What you will do
From the entries below, copy each line in which the word "Fläche" occurs.

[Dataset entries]
------------------------------------------------

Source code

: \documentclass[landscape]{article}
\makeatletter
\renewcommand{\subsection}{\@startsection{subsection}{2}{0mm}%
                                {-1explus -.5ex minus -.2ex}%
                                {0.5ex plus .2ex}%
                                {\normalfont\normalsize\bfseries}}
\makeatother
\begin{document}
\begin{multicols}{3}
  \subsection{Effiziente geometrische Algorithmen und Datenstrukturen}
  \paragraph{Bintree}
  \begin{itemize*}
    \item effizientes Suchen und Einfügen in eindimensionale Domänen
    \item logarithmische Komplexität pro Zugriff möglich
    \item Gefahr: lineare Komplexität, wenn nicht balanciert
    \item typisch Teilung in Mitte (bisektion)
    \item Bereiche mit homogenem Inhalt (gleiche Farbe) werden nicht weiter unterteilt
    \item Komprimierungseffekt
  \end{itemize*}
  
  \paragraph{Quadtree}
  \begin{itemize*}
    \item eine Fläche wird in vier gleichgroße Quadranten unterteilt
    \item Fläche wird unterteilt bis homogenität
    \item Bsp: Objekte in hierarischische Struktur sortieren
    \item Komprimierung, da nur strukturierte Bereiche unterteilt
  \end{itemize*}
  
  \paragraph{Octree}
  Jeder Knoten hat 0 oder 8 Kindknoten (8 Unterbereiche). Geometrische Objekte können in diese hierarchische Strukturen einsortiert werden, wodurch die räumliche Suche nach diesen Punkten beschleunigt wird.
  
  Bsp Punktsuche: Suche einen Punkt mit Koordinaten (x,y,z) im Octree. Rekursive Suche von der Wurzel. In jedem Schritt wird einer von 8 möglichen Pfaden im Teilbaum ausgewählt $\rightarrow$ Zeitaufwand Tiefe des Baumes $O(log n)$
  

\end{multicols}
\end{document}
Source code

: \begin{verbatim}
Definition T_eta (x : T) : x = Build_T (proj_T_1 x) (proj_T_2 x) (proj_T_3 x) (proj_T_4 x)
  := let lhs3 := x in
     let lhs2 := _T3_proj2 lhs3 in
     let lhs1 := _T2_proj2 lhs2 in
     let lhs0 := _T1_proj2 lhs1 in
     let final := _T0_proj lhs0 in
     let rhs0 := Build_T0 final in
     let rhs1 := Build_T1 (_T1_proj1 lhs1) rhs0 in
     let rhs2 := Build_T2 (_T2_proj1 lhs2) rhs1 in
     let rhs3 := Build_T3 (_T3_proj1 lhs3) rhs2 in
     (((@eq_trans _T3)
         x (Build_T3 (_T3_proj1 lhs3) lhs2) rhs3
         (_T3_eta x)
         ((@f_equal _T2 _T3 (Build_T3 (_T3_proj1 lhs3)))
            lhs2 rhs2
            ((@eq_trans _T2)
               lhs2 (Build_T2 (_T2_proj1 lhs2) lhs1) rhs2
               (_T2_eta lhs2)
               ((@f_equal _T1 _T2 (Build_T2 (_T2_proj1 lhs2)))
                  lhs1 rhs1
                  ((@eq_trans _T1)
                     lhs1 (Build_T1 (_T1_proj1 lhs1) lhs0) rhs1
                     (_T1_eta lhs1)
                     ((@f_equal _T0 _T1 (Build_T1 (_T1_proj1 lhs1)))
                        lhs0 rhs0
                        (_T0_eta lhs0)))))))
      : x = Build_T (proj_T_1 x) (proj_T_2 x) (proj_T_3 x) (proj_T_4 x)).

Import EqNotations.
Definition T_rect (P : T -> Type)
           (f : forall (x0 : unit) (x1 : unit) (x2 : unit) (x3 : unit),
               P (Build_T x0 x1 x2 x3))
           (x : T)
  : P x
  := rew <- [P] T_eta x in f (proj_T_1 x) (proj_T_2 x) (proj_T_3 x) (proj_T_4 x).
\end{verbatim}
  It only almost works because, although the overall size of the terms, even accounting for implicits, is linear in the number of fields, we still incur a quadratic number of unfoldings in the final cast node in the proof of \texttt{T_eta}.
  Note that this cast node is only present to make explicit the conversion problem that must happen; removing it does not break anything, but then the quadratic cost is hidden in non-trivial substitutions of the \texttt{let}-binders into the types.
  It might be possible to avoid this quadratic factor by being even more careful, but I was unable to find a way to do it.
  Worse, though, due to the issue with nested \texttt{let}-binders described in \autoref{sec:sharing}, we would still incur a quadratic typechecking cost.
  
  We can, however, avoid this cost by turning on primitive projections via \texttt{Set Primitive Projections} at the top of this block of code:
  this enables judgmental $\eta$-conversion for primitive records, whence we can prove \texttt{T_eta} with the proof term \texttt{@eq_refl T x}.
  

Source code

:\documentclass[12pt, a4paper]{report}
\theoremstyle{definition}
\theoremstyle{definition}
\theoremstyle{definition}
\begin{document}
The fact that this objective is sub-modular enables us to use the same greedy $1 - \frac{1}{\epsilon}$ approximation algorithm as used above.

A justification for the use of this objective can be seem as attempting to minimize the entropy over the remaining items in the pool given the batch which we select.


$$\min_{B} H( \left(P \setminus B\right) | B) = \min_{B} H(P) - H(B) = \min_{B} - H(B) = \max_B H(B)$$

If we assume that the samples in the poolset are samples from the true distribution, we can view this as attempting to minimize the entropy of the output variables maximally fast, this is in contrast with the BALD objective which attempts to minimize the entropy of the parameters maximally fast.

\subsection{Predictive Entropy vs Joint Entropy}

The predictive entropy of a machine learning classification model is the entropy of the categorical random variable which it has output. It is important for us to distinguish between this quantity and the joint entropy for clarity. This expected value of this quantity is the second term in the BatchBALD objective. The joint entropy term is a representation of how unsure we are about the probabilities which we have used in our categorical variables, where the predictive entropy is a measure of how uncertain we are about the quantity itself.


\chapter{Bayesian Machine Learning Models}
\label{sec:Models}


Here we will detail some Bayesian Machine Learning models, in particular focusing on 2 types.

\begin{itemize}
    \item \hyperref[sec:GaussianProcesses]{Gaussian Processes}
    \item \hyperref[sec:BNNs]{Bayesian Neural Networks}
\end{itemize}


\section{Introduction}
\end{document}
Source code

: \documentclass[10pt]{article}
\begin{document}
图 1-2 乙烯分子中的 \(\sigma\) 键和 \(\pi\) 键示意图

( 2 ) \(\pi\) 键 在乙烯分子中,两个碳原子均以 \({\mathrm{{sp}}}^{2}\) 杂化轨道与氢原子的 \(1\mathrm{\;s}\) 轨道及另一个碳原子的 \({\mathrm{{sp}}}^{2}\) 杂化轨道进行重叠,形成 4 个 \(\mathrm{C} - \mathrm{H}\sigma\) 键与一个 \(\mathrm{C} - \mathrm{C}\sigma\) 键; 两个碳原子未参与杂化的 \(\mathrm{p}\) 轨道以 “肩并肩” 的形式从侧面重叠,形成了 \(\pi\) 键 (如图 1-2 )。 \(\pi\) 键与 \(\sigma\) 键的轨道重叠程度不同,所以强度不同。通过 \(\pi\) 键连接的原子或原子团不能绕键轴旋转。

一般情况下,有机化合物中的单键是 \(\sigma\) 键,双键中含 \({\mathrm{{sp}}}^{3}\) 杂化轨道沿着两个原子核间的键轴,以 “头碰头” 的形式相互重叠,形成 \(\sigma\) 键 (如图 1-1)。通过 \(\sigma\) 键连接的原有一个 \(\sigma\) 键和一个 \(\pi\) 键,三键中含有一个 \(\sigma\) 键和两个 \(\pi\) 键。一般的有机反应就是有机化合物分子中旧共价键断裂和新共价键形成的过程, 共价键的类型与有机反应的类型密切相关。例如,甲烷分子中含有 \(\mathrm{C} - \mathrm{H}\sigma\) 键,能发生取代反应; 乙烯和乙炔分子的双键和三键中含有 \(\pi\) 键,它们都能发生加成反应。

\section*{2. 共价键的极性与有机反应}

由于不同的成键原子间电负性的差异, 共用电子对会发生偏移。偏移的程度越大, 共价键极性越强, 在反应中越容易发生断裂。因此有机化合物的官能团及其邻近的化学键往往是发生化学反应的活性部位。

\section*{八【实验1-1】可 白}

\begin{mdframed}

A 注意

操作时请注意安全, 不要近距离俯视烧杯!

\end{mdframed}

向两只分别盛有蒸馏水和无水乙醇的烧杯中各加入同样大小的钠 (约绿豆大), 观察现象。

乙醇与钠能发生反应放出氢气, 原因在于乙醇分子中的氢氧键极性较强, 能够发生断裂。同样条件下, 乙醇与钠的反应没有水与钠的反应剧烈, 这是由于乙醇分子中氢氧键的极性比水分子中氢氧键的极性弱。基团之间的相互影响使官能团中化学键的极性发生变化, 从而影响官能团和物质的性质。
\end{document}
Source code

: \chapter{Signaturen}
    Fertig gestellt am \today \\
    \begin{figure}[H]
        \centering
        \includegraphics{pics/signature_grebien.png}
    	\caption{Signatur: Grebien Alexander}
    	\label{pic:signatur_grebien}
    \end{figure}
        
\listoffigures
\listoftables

------------------------------------------------

Solution for this problem
    \item eine Fläche wird in vier gleichgroße Quadranten unterteilt
    \item Fläche wird unterteilt bis homogenität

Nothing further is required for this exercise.